Your assignment: The full set of entries has to be output exactly.

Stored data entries
━━━━

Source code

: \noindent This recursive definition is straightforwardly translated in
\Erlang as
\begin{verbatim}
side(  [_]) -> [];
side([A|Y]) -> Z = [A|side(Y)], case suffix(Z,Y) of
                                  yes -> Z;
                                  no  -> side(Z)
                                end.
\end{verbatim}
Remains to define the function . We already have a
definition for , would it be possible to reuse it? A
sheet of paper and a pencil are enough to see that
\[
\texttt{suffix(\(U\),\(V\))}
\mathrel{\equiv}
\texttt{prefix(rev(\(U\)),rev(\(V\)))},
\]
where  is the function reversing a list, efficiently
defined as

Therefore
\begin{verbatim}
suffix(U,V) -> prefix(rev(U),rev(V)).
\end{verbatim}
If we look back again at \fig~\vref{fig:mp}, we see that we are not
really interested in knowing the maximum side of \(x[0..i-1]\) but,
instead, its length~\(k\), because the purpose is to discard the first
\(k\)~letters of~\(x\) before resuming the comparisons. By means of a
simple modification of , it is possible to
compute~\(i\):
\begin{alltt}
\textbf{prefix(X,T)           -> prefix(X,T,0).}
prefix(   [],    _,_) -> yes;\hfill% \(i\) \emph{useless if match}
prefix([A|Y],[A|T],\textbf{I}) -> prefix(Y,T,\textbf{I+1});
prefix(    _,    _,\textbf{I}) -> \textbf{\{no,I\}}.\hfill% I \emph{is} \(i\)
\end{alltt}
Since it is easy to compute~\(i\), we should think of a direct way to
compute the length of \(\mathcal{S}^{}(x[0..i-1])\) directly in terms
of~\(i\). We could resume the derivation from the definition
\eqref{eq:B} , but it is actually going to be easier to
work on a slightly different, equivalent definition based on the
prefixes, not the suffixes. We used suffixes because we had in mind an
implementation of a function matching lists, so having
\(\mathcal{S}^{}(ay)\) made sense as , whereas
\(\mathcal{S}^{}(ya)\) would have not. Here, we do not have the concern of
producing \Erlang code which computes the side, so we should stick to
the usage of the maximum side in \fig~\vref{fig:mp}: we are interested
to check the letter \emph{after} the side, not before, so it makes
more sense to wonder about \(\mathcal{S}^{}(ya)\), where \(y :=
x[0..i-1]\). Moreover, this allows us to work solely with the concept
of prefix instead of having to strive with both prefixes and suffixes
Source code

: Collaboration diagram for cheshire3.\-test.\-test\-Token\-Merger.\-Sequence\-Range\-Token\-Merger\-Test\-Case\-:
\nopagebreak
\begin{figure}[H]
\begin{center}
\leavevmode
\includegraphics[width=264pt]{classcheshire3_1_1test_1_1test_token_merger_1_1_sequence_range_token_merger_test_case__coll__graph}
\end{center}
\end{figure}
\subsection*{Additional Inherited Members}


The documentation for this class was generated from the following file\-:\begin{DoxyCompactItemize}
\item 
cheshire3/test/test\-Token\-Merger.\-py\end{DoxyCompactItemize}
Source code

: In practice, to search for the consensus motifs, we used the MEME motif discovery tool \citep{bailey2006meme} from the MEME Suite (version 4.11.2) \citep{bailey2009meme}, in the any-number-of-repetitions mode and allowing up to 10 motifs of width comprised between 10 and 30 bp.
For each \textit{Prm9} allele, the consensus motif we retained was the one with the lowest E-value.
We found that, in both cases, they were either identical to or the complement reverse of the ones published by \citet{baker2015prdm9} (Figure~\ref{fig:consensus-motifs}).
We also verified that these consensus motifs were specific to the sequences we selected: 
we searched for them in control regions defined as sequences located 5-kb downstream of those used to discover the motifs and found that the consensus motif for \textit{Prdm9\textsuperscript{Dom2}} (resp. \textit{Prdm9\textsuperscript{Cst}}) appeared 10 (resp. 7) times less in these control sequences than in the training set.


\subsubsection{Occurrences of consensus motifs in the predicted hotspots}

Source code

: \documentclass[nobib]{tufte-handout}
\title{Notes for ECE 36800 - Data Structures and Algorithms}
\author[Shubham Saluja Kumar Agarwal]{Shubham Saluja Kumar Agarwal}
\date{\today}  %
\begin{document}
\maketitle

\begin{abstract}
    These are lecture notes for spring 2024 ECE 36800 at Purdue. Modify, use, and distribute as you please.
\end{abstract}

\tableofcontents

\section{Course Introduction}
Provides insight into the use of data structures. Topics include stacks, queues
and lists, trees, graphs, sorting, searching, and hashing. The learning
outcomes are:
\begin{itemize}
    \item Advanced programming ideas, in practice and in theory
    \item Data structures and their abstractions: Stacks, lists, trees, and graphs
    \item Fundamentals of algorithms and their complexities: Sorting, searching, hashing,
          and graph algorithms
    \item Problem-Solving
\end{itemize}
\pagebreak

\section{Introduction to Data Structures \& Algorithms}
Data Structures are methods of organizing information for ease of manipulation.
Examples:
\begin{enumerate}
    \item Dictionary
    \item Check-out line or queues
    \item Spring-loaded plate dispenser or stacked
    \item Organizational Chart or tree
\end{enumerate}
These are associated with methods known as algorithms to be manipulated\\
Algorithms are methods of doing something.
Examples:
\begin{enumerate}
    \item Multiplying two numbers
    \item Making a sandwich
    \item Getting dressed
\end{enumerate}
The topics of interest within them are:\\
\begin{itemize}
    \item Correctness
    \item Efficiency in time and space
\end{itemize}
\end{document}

━━━━

Response to the exercise:
Source code

: \noindent This recursive definition is straightforwardly translated in
\Erlang as
\begin{verbatim}
side(  [_]) -> [];
side([A|Y]) -> Z = [A|side(Y)], case suffix(Z,Y) of
                                  yes -> Z;
                                  no  -> side(Z)
                                end.
\end{verbatim}
Remains to define the function . We already have a
definition for , would it be possible to reuse it? A
sheet of paper and a pencil are enough to see that
\[
\texttt{suffix(\(U\),\(V\))}
\mathrel{\equiv}
\texttt{prefix(rev(\(U\)),rev(\(V\)))},
\]
where  is the function reversing a list, efficiently
defined as

Therefore
\begin{verbatim}
suffix(U,V) -> prefix(rev(U),rev(V)).
\end{verbatim}
If we look back again at \fig~\vref{fig:mp}, we see that we are not
really interested in knowing the maximum side of \(x[0..i-1]\) but,
instead, its length~\(k\), because the purpose is to discard the first
\(k\)~letters of~\(x\) before resuming the comparisons. By means of a
simple modification of , it is possible to
compute~\(i\):
\begin{alltt}
\textbf{prefix(X,T)           -> prefix(X,T,0).}
prefix(   [],    _,_) -> yes;\hfill% \(i\) \emph{useless if match}
prefix([A|Y],[A|T],\textbf{I}) -> prefix(Y,T,\textbf{I+1});
prefix(    _,    _,\textbf{I}) -> \textbf{\{no,I\}}.\hfill% I \emph{is} \(i\)
\end{alltt}
Since it is easy to compute~\(i\), we should think of a direct way to
compute the length of \(\mathcal{S}^{}(x[0..i-1])\) directly in terms
of~\(i\). We could resume the derivation from the definition
\eqref{eq:B} , but it is actually going to be easier to
work on a slightly different, equivalent definition based on the
prefixes, not the suffixes. We used suffixes because we had in mind an
implementation of a function matching lists, so having
\(\mathcal{S}^{}(ay)\) made sense as , whereas
\(\mathcal{S}^{}(ya)\) would have not. Here, we do not have the concern of
producing \Erlang code which computes the side, so we should stick to
the usage of the maximum side in \fig~\vref{fig:mp}: we are interested
to check the letter \emph{after} the side, not before, so it makes
more sense to wonder about \(\mathcal{S}^{}(ya)\), where \(y :=
x[0..i-1]\). Moreover, this allows us to work solely with the concept
of prefix instead of having to strive with both prefixes and suffixes
Source code

: Collaboration diagram for cheshire3.\-test.\-test\-Token\-Merger.\-Sequence\-Range\-Token\-Merger\-Test\-Case\-:
\nopagebreak
\begin{figure}[H]
\begin{center}
\leavevmode
\includegraphics[width=264pt]{classcheshire3_1_1test_1_1test_token_merger_1_1_sequence_range_token_merger_test_case__coll__graph}
\end{center}
\end{figure}
\subsection*{Additional Inherited Members}


The documentation for this class was generated from the following file\-:\begin{DoxyCompactItemize}
\item 
cheshire3/test/test\-Token\-Merger.\-py\end{DoxyCompactItemize}
Source code

: In practice, to search for the consensus motifs, we used the MEME motif discovery tool \citep{bailey2006meme} from the MEME Suite (version 4.11.2) \citep{bailey2009meme}, in the any-number-of-repetitions mode and allowing up to 10 motifs of width comprised between 10 and 30 bp.
For each \textit{Prm9} allele, the consensus motif we retained was the one with the lowest E-value.
We found that, in both cases, they were either identical to or the complement reverse of the ones published by \citet{baker2015prdm9} (Figure~\ref{fig:consensus-motifs}).
We also verified that these consensus motifs were specific to the sequences we selected: 
we searched for them in control regions defined as sequences located 5-kb downstream of those used to discover the motifs and found that the consensus motif for \textit{Prdm9\textsuperscript{Dom2}} (resp. \textit{Prdm9\textsuperscript{Cst}}) appeared 10 (resp. 7) times less in these control sequences than in the training set.


\subsubsection{Occurrences of consensus motifs in the predicted hotspots}

Source code

: \documentclass[nobib]{tufte-handout}
\title{Notes for ECE 36800 - Data Structures and Algorithms}
\author[Shubham Saluja Kumar Agarwal]{Shubham Saluja Kumar Agarwal}
\date{\today}  %
\begin{document}
\maketitle

\begin{abstract}
    These are lecture notes for spring 2024 ECE 36800 at Purdue. Modify, use, and distribute as you please.
\end{abstract}

\tableofcontents

\section{Course Introduction}
Provides insight into the use of data structures. Topics include stacks, queues
and lists, trees, graphs, sorting, searching, and hashing. The learning
outcomes are:
\begin{itemize}
    \item Advanced programming ideas, in practice and in theory
    \item Data structures and their abstractions: Stacks, lists, trees, and graphs
    \item Fundamentals of algorithms and their complexities: Sorting, searching, hashing,
          and graph algorithms
    \item Problem-Solving
\end{itemize}
\pagebreak

\section{Introduction to Data Structures \& Algorithms}
Data Structures are methods of organizing information for ease of manipulation.
Examples:
\begin{enumerate}
    \item Dictionary
    \item Check-out line or queues
    \item Spring-loaded plate dispenser or stacked
    \item Organizational Chart or tree
\end{enumerate}
These are associated with methods known as algorithms to be manipulated\\
Algorithms are methods of doing something.
Examples:
\begin{enumerate}
    \item Multiplying two numbers
    \item Making a sandwich
    \item Getting dressed
\end{enumerate}
The topics of interest within them are:\\
\begin{itemize}
    \item Correctness
    \item Efficiency in time and space
\end{itemize}
\end{document}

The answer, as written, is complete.